Die historischen Hintergründe von ›Verachtung‹

Der vierte Fall von Sonderdezernat Q um die als vermisst gemeldete Rita Nielsen ist natürlich fiktiv. Mehr als real jedoch sind die Geschehnisse auf der Insel Sprogø, die Jussi Adler-Olsen als Grundlage für seinen Thriller ›Verachtung‹ verwendet.

Wer heute die beschauliche, kleine Insel Sprogø mit ihrem hübschen Leuchtturm sieht, kann sich kaum vorstellen, dass die dänische Insel bis vor 50 Jahren noch Schauplatz von grausamen »medizinischen« Behandlungen war. Denn von 1922 bis 1961 betrieben die ›Kellerschen Anstalten‹ auf der Insel ein Heim für Frauen, die mit dem Gesetz oder der Moral in Konflikt gekommen oder wegen Geistesschwäche entmündigt worden waren.

Die ›Kellerschen Anstalten‹ waren eine – aus damaliger Sicht – fortschrittliche Einrichtung für psychisch Kranke bzw. geistig Behinderte. Der Grundstein der von Christian Keller (1858-1934) betriebenen Institution wurde 1898 in Brejning zwischen Fredericia und Vejle gelegt, das erste Gebäude für männliche Patienten im Juli 1899 eingeweiht. Die idyllisch am Vejle Fjord gelegene Anlage bot Platz für sechshundert Patienten, diese Zahl vervielfachte sich aber in den folgenden sechzig Jahren. Erweiterungsbauten und Dependancen machten es möglich.

Die berühmtesten Dependancen waren die Insel Livø im Limfjord, auf der von 1911 bis 1970 geistesschwache und oft kriminelle Männer isoliert wurden, sowie die Insel Sprogø, dem Gegenstück für weibliche Patienten bzw. Insassen (1923-1961).

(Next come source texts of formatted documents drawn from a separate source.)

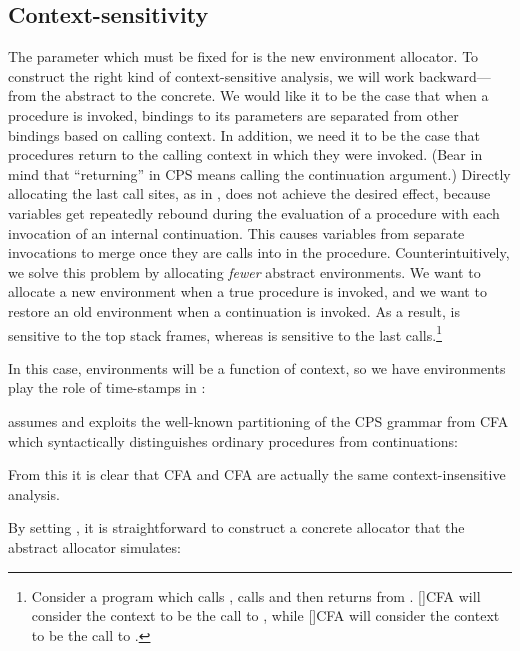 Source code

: \subsection{Context-sensitivity}
The parameter which must be fixed for \nCFA{} is the new 
environment allocator.
To construct the right kind of context-sensitive analysis, we will
work backward---from the abstract to the concrete.
We would like it to be the case that when a procedure is invoked,
bindings to its parameters are separated from other bindings based on
calling context.
In addition, we need it to be the case that procedures return to the
calling context in which they were invoked.
(Bear in mind that ``returning'' in CPS means calling the 
continuation argument.)
Directly allocating the last  call sites, as in \kCFA, does not
achieve the desired effect, because variables get repeatedly rebound
during the evaluation of a procedure with each invocation of an
internal continuation.
This causes variables from separate invocations to merge once 
they are  calls into in the procedure.
Counterintuitively, we solve this problem by allocating \emph{fewer}
abstract environments.
We want to allocate a new environment when a true procedure is invoked, and
we want to restore an old environment when a continuation is invoked.
As a result, \nCFA{} is sensitive to the top  stack frames, whereas
\kCFA{} is sensitive to the last  calls.\footnote{ Consider a
  program which calls , calls  and then returns from .
  []CFA will consider the context to be the call to , while []CFA
  will consider the context to be the call to .}



In this case, environments will be a function of context, so we have
environments play the role of time-stamps in \kCFA:
\begin{small}\end{small}\nCFA{} assumes and exploits the well-known partitioning of the CPS
grammar from CFA \cite{dvanhorn:Might:2006:DeltaCFA} which
syntactically distinguishes ordinary procedures from continuations:
\begin{small}\end{small}From this it is clear that CFA and CFA are actually the
same context-insensitive analysis.


By setting , it is straightforward
to construct a concrete allocator that the abstract allocator simulates:
\begin{small}\end{small}



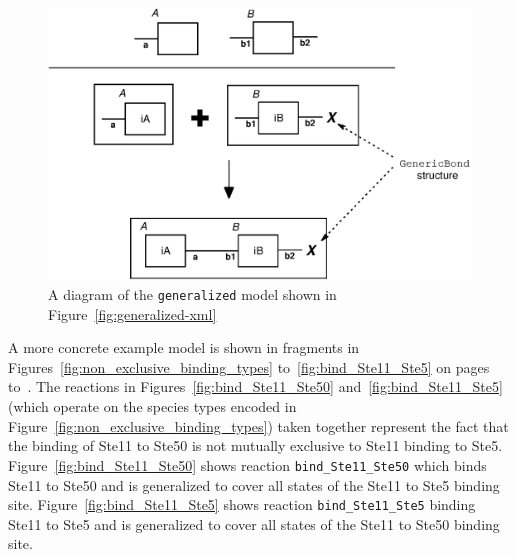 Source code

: \documentclass{cekarticle}
\begin{document}
\begin{figure}[h]
  \vspace*{8pt}
  \centering
  \includegraphics[scale = 0.7]{generalized.eps}
  \caption{A diagram of the \texttt{generalized} model shown in Figure~\ref{fig:generalized-xml}}
  \label{fig:generalized}
\end{figure}

A more concrete example model is shown in fragments in Figures~\ref{fig:non_exclusive_binding_types}
to~\ref{fig:bind_Ste11_Ste5}
on pages~\pageref{fig:non_exclusive_binding_types} to~\pageref{fig:bind_Ste11_Ste5}.
The reactions in Figures~\ref{fig:bind_Ste11_Ste50} and~\ref{fig:bind_Ste11_Ste5}
(which operate on the species types encoded in Figure~\ref{fig:non_exclusive_binding_types})
taken together represent the fact that the binding of
Ste11 to Ste50 is not mutually exclusive to Ste11 binding to Ste5.
Figure~\ref{fig:bind_Ste11_Ste50} shows reaction \texttt{bind\_Ste11\_Ste50} which binds Ste11 to
Ste50 and is generalized to cover all states of the Ste11 to Ste5 binding site.
Figure~\ref{fig:bind_Ste11_Ste5} shows reaction \texttt{bind\_Ste11\_Ste5} binding Ste11 to
Ste5 and is generalized to cover all states of the Ste11 to Ste50 binding site.
\end{document}
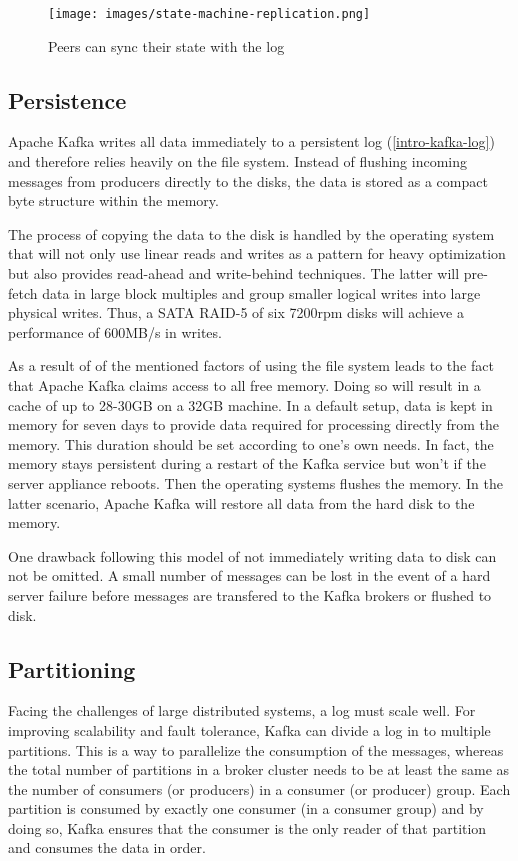 \begin{figure}[H]
    \centering
    \texttt{[image: images/state-machine-replication.png]}
    \caption{Peers can sync their state with the log \cite{JK-TheLog}}
    \label{fig:the-log}
\end{figure}

\subsection{Persistence}
\label{kafka-persistence}
Apache Kafka writes all data immediately to a persistent log
(\ref{intro-kafka-log}) 
and therefore relies heavily on the file system.
Instead of flushing incoming messages from producers directly to the disks, the
data is stored as a compact byte structure within the memory.

The process of copying the data to the disk is handled by the operating system
that will not only use linear reads and writes as a pattern for heavy
optimization but also provides read-ahead and write-behind techniques.
The latter will pre-fetch data in large block multiples and group smaller logical
writes into large physical writes. Thus, a SATA RAID-5 of six 7200rpm
disks will achieve a performance of 600MB/s in writes.

As a result of of the mentioned factors of using the file system leads to the
fact that Apache Kafka claims access to all free memory. Doing so will result in
a cache of up to 28-30GB on a 32GB machine. In a default setup, data is kept in
memory for seven days to provide data required for processing directly from the
memory. This duration should be set according to one's own needs. In fact, the
memory stays persistent during a restart of the Kafka service but won't if the
server appliance reboots. Then the operating systems flushes the memory. In the
latter scenario, Apache Kafka will restore all data from the hard disk to the
memory. \cite{apachekafka}

One drawback following this model of not immediately writing data to disk can not be
omitted. A small number of messages can be lost in the event of a hard server
failure before messages are transfered to the Kafka brokers or flushed to disk.
\cite{goodhope2012building}

\subsection{Partitioning}
\label{kafka-partitioning}
Facing the challenges of large distributed systems, a log must scale well. For
improving scalability and fault tolerance, Kafka can divide a log in to multiple
partitions. This is a way to parallelize the consumption of the messages, whereas
the total number of partitions in a broker cluster needs to be at least the same
as the number of consumers (or producers) in a consumer (or producer) group.
Each partition is consumed by exactly one consumer (in a consumer group) and by
doing so, Kafka ensures that the consumer is the only reader of that partition
and consumes the data in order.

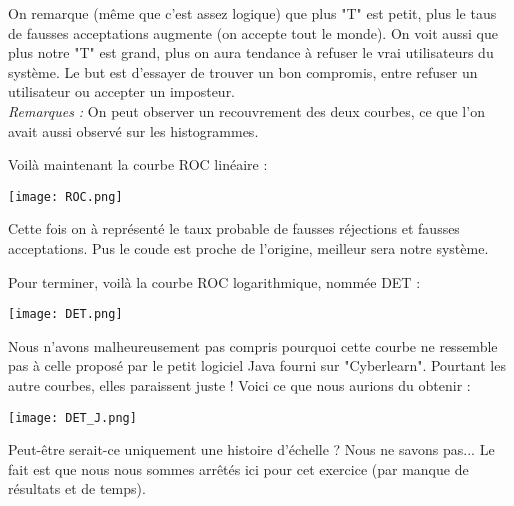 On remarque (même que c'est assez logique) que plus "T" est petit, plus le taus de fausses acceptations augmente (on accepte tout le monde). On voit aussi que plus notre "T" est grand, plus on aura tendance à refuser le vrai utilisateurs du système. Le but est d'essayer de trouver un bon compromis, entre refuser un utilisateur ou accepter un imposteur.\\

\textit{Remarques :} On peut observer un recouvrement des deux courbes, ce que l'on avait aussi observé sur les histogrammes.
\pagebreak


Voilà maintenant la courbe ROC linéaire :

\begin{center} 
\hspace{15cm}
\texttt{[image: ROC.png]}
\end{center}
\vspace{1cm} 

Cette fois on à représenté le taux probable de fausses réjections et fausses acceptations. Pus le coude est proche de l'origine, meilleur sera notre système. 

\pagebreak
Pour terminer, voilà la courbe ROC logarithmique, nommée DET :

\begin{center} 
\hspace{15cm}
\texttt{[image: DET.png]}
\end{center}
\vspace{1cm} 

Nous n'avons malheureusement pas compris pourquoi cette courbe ne ressemble pas à celle proposé par le petit logiciel Java fourni sur "Cyberlearn". Pourtant les autre courbes, elles paraissent juste ! Voici ce  que nous aurions du obtenir :

\begin{center} 
\hspace{15cm}
\texttt{[image: DET\_J.png]}
\end{center}
\vspace{1cm} 

Peut-être serait-ce uniquement une histoire d'échelle ? Nous ne savons pas... Le fait est que nous nous sommes arrêtés ici pour cet exercice (par manque de résultats et de temps).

Christian Keller war von 1900 bis 1932 Oberarzt in Brejning. Keller übte hinsichtlich des Umgangs mit Geisteskranken großen Einfluss auf das dänische Gesundheits- und Sozialsystem aus. So sorgte er zum Beispiel dafür, dass ab 1898 sämtliche Einrichtungen zur Behandlung von Geisteskranken unter staatliche Aufsicht gestellt wurden. Er war es auch, der 1923 auf Sprogø die Anstalt für geistesschwache und/oder für den Geschmack der Zeit sexuell zu freizügige Frauen eröffnete. Beeinflusst von der amerikanischen Eugenikdebatte wurde er zum Initiator des Sterilisationsgesetzes, das 1929 in Kraft trat und europaweit das zweite Gesetz zur Rassenhygiene war.

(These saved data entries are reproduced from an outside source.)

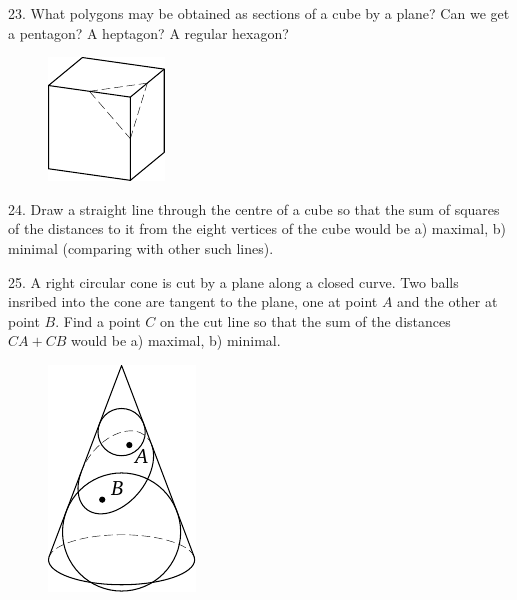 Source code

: \begin{problem}{23.}
	What polygons may be obtained as sections of a cube by a plane? Can we get a pentagon? A heptagon?
	A regular hexagon?
	\begin{figure}
		\includegraphics{taskbook-7}
	\end{figure}
\end{problem}

\begin{problem}{24.}
	Draw a straight line through the centre of a cube so that the sum of squares of the distances to it
	from the eight vertices of the cube would be
	a) maximal,
	b) minimal (comparing with other such lines).
\end{problem}

\begin{problem}{25.}
	A right circular cone is cut by a plane along a closed curve. Two balls insribed into the cone
	are tangent to the plane, one at point $A$ and the other at point $B$. Find a point $C$ on the cut line so
	that the sum of the distances $CA + CB$ would be a) maximal, b) minimal.
	\begin{figure}
		\includegraphics{taskbook-9}
	\end{figure}
\end{problem}

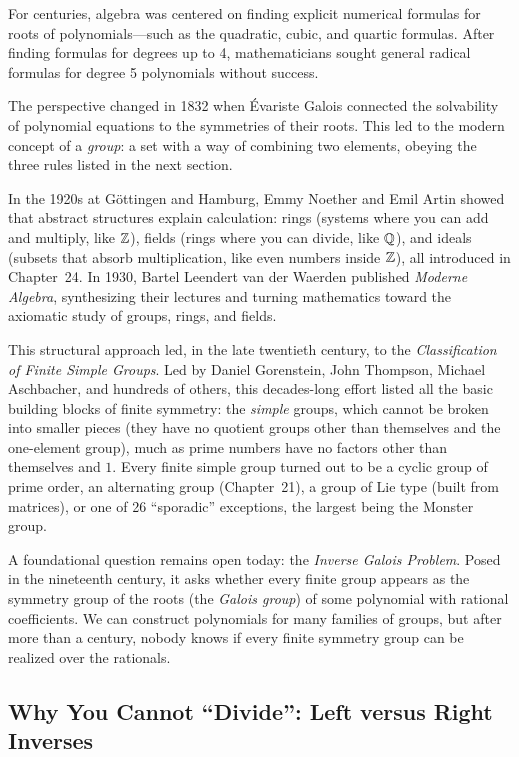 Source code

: \begin{historybox}
For centuries, algebra was centered on finding explicit numerical formulas for roots of polynomials---such as the quadratic, cubic, and quartic formulas. After finding formulas for degrees up to 4, mathematicians sought general radical formulas for degree 5 polynomials without success.

The perspective changed in 1832 when \'Evariste Galois connected the solvability of polynomial equations to the symmetries of their roots. This led to the modern concept of a \emph{group}: a set with a way of combining two elements, obeying the three rules listed in the next section.

In the 1920s at G\"ottingen and Hamburg, Emmy Noether and Emil Artin showed that abstract structures explain calculation: rings (systems where you can add and multiply, like $\mathbb{Z}$), fields (rings where you can divide, like $\mathbb{Q}$), and ideals (subsets that absorb multiplication, like even numbers inside $\mathbb{Z}$), all introduced in Chapter~24. In 1930, Bartel Leendert van der Waerden published \emph{Moderne Algebra}, synthesizing their lectures and turning mathematics toward the axiomatic study of groups, rings, and fields.

This structural approach led, in the late twentieth century, to the \emph{Classification of Finite Simple Groups}. Led by Daniel Gorenstein, John Thompson, Michael Aschbacher, and hundreds of others, this decades-long effort listed all the basic building blocks of finite symmetry: the \emph{simple} groups, which cannot be broken into smaller pieces (they have no quotient groups other than themselves and the one-element group), much as prime numbers have no factors other than themselves and $1$. Every finite simple group turned out to be a cyclic group of prime order, an alternating group (Chapter~21), a group of Lie type (built from matrices), or one of 26 ``sporadic'' exceptions, the largest being the Monster group.

A foundational question remains open today: the \emph{Inverse Galois Problem}. Posed in the nineteenth century, it asks whether every finite group appears as the symmetry group of the roots (the \emph{Galois group}) of some polynomial with rational coefficients. We can construct polynomials for many families of groups, but after more than a century, nobody knows if every finite symmetry group can be realized over the rationals.
\end{historybox}

\subsection{Why You Cannot ``Divide'': Left versus Right Inverses}

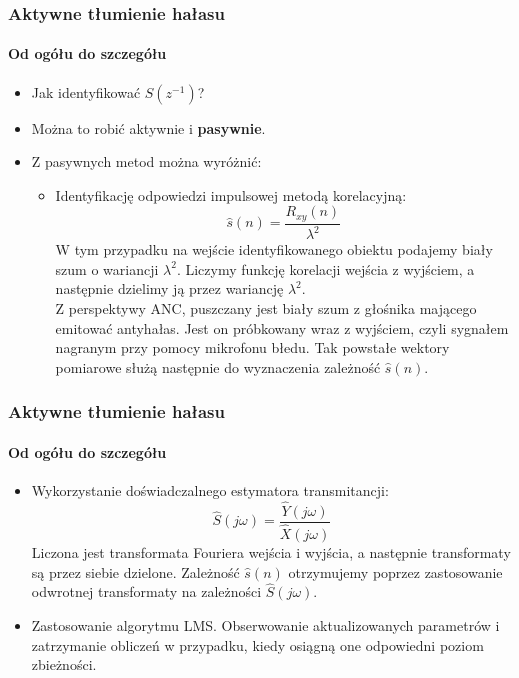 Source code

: \documentclass{beamer}
\begin{document}
        \begin{frame}
            \frametitle{Aktywne tłumienie hałasu}
            \framesubtitle{Od ogółu do szczegółu}
            \begin{itemize}
            \item Jak identyfikować $S(z^{-1})$?
            \item Można to robić aktywnie i \textbf{pasywnie}.
            \item Z pasywnych metod można wyróżnić:
            \begin{itemize}
                \item Identyfikację odpowiedzi impulsowej metodą korelacyjną:
                \begin{equation}
                    \hat{s}(n) = \frac{R_{xy}(n)}{\lambda^2}
                    \label{eq::corr}
            \end{equation}
            W tym przypadku na wejście identyfikowanego obiektu podajemy biały szum o wariancji $\lambda^2$. 
            Liczymy funkcję korelacji wejścia z wyjściem, a następnie dzielimy ją przez wariancję $\lambda^2$.
            \\
            Z perspektywy ANC, puszczany jest biały szum z głośnika mającego emitować antyhałas. Jest on próbkowany wraz z wyjściem, 
            czyli sygnałem nagranym przy pomocy mikrofonu błedu. Tak powstałe wektory pomiarowe służą następnie do wyznaczenia 
            zależność $\hat{s}(n)$.

            \end{itemize}
            \end{itemize}
        \end{frame}

        \begin{frame}
            \frametitle{Aktywne tłumienie hałasu}
            \framesubtitle{Od ogółu do szczegółu}
            \begin{itemize}
                \item Wykorzystanie doświadczalnego estymatora transmitancji:
                \begin{equation}
                    \hat{S}(j\omega) = \frac{\hat{Y}(j\omega)}{\hat{X}(j\omega)}
                \end{equation}
                Liczona jest transformata Fouriera wejścia i wyjścia, a następnie transformaty są przez siebie dzielone.
                Zależność $\hat{s}(n)$ otrzymujemy poprzez zastosowanie odwrotnej transformaty na zależności $\hat{S}(j\omega)$.
                \item Zastosowanie algorytmu LMS. Obserwowanie aktualizowanych parametrów i zatrzymanie obliczeń w przypadku, kiedy
                osiągną one odpowiedni poziom zbieżności.
            \end{itemize}
        \end{frame}
\end{document}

Dänemark galt schon bald als Vorreiterland in Sachen Überwachung, systematischer Einweisung und Unterbringung in Anstalten sowie Sterilisierung von Geisteskranken. Die Anlage in Brejning sowie die Dependancen auf Livø und Sprogø wurden zu Vorzeigeanstalten und sollten ganz Europa als Vorbild dienen. Sie galten als Beweis dafür, dass Dänemark ein fortschrittliches, humanes Land war. Insbesondere die Insel-Anstalten betrachtete man als eine menschenfreundliche Unterbringung, weil sie den Patienten mangels Fluchtmöglichkeiten (die natürliche Barriere des Wassers) mehr Freiheit und weniger Überwachung im Alltag bescherte.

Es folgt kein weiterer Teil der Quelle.